How to solve "TypeError: list indices must be integers or slices, not str" with a list of dictionaries?


I have this list of words and their corresponding POS and other values:

sentence= [[{'entity': 'adj', 'score': 0.9004535, 'index': 1, 'word': 'we', 'start': 0, 'end': 7}], [{'entity': 'verb', 'score': 0.8782018, 'index': 1, 'word': 'have', 'start': 0, 'end': 6}], [{'entity': 'verb', 'score': 0.9984743, 'index': 1, 'word': 'become', 'start': 0, 'end': 3}], [{'entity': 'noun', 'score': 0.9953852, 'index': 1, 'word': 'see', 'start': 0, 'end': 6}]]

I'm trying to extract all words that are not "verbs" or "prep". on other words, I want to exclude verbs and prepositions. I used this code:

sentence = [ sub['word'] for sub in sentence if sub['entity']!='verb' ]

But I get this error:

TypeError: list indices must be integers or slices, not str

Thank you


Solution

  • Your input datum is a list of lists. Each sub-list contains a single element which is a dictionary. The fact that the individual dictionaries are in a list implies that there might be more than one dictionary in each sub-list (otherwise why would you use a list?). Your code should account for that.

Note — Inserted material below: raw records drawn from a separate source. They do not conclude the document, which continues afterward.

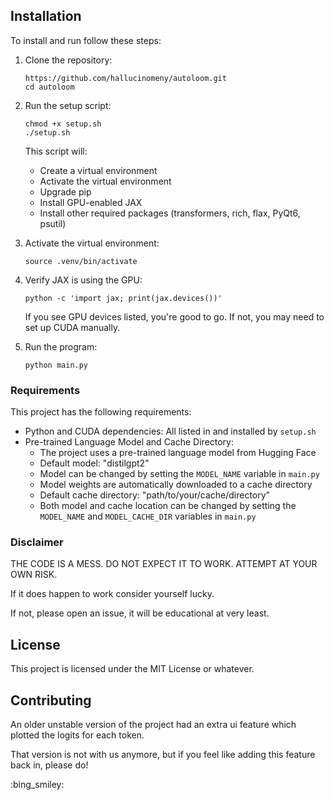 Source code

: ## Installation

To install and run follow these steps:

1. Clone the repository:
   ```
   https://github.com/hallucinomeny/autoloom.git
   cd autoloom
   ```

2. Run the setup script:
   ```
   chmod +x setup.sh
   ./setup.sh
   ```
   This script will:
   - Create a virtual environment
   - Activate the virtual environment
   - Upgrade pip
   - Install GPU-enabled JAX
   - Install other required packages (transformers, rich, flax, PyQt6, psutil)

3. Activate the virtual environment:
   ```
   source .venv/bin/activate
   ```

4. Verify JAX is using the GPU:
   ```
   python -c 'import jax; print(jax.devices())'
   ```
   If you see GPU devices listed, you're good to go. If not, you may need to set up CUDA manually.

5. Run the program:
   ```
   python main.py
   ```

   
### Requirements

This project has the following requirements:
- Python and CUDA dependencies: All listed in and installed by `setup.sh`
- Pre-trained Language Model and Cache Directory:
  - The project uses a pre-trained language model from Hugging Face
  - Default model: "distilgpt2"
  - Model can be changed by setting the `MODEL_NAME` variable in `main.py`
  - Model weights are automatically downloaded to a cache directory
  - Default cache directory: "path/to/your/cache/directory"
  - Both model and cache location can be changed by setting the `MODEL_NAME` and `MODEL_CACHE_DIR` variables in `main.py`

### Disclaimer

THE CODE IS A MESS. 
DO NOT EXPECT IT TO WORK.
ATTEMPT AT YOUR OWN RISK.

If it does happen to work consider yourself lucky. 

If not, please open an issue, it will be educational at very least.

## License

This project is licensed under the MIT License or whatever.

## Contributing

An older unstable version of the project had an extra ui feature which plotted the logits for each token.

That version is not with us anymore, but if you feel like adding this feature back in, please do! 

:bing_smiley:
  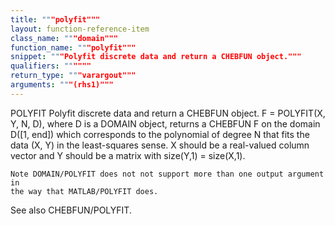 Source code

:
```yaml
---
title: """polyfit"""
layout: function-reference-item
class_name: """domain"""
function_name: """polyfit"""
snippet: """Polyfit discrete data and return a CHEBFUN object."""
qualifiers: """"""
return_type: """varargout"""
arguments: """(rhs1)"""
---
```


 POLYFIT   Polyfit discrete data and return a CHEBFUN object.
    F = POLYFIT(X, Y, N, D), where D is a DOMAIN object, returns a CHEBFUN F on
    the domain D([1, end]) which corresponds to the polynomial of degree N that
    fits the data (X, Y) in the least-squares sense. X should be a real-valued
    column vector and Y should be a matrix with size(Y,1) = size(X,1).
 
    Note DOMAIN/POLYFIT does not not support more than one output argument in
    the way that MATLAB/POLYFIT does.
 
  See also CHEBFUN/POLYFIT.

    The safest way to deal with this is to write a generator that iterates over both list levels and yields relevant results.

    For example:

    sentence= [[{'entity': 'adj', 'score': 0.9004535, 'index': 1, 'word': 'we', 'start': 0, 'end': 7}], [{'entity': 'verb', 'score': 0.8782018, 'index': 1, 'word': 'have', 'start': 0, 'end': 6}], [{'entity': 'verb', 'score': 0.9984743, 'index': 1, 'word': 'become', 'start': 0, 'end': 3}], [{'entity': 'noun', 'score': 0.9953852, 'index': 1, 'word': 'see', 'start': 0, 'end': 6}]]
    # ignore any entities given in the second argument (list)
    def extract(_list, ignore):
        for element in _list:
            for _dict in element:
                if _dict.get('entity') not in ignore:
                    yield _dict.get('word')
    
    for word in extract(sentence, ['verb', 'prep']):
        print(word)
    

    Output:

    we
    see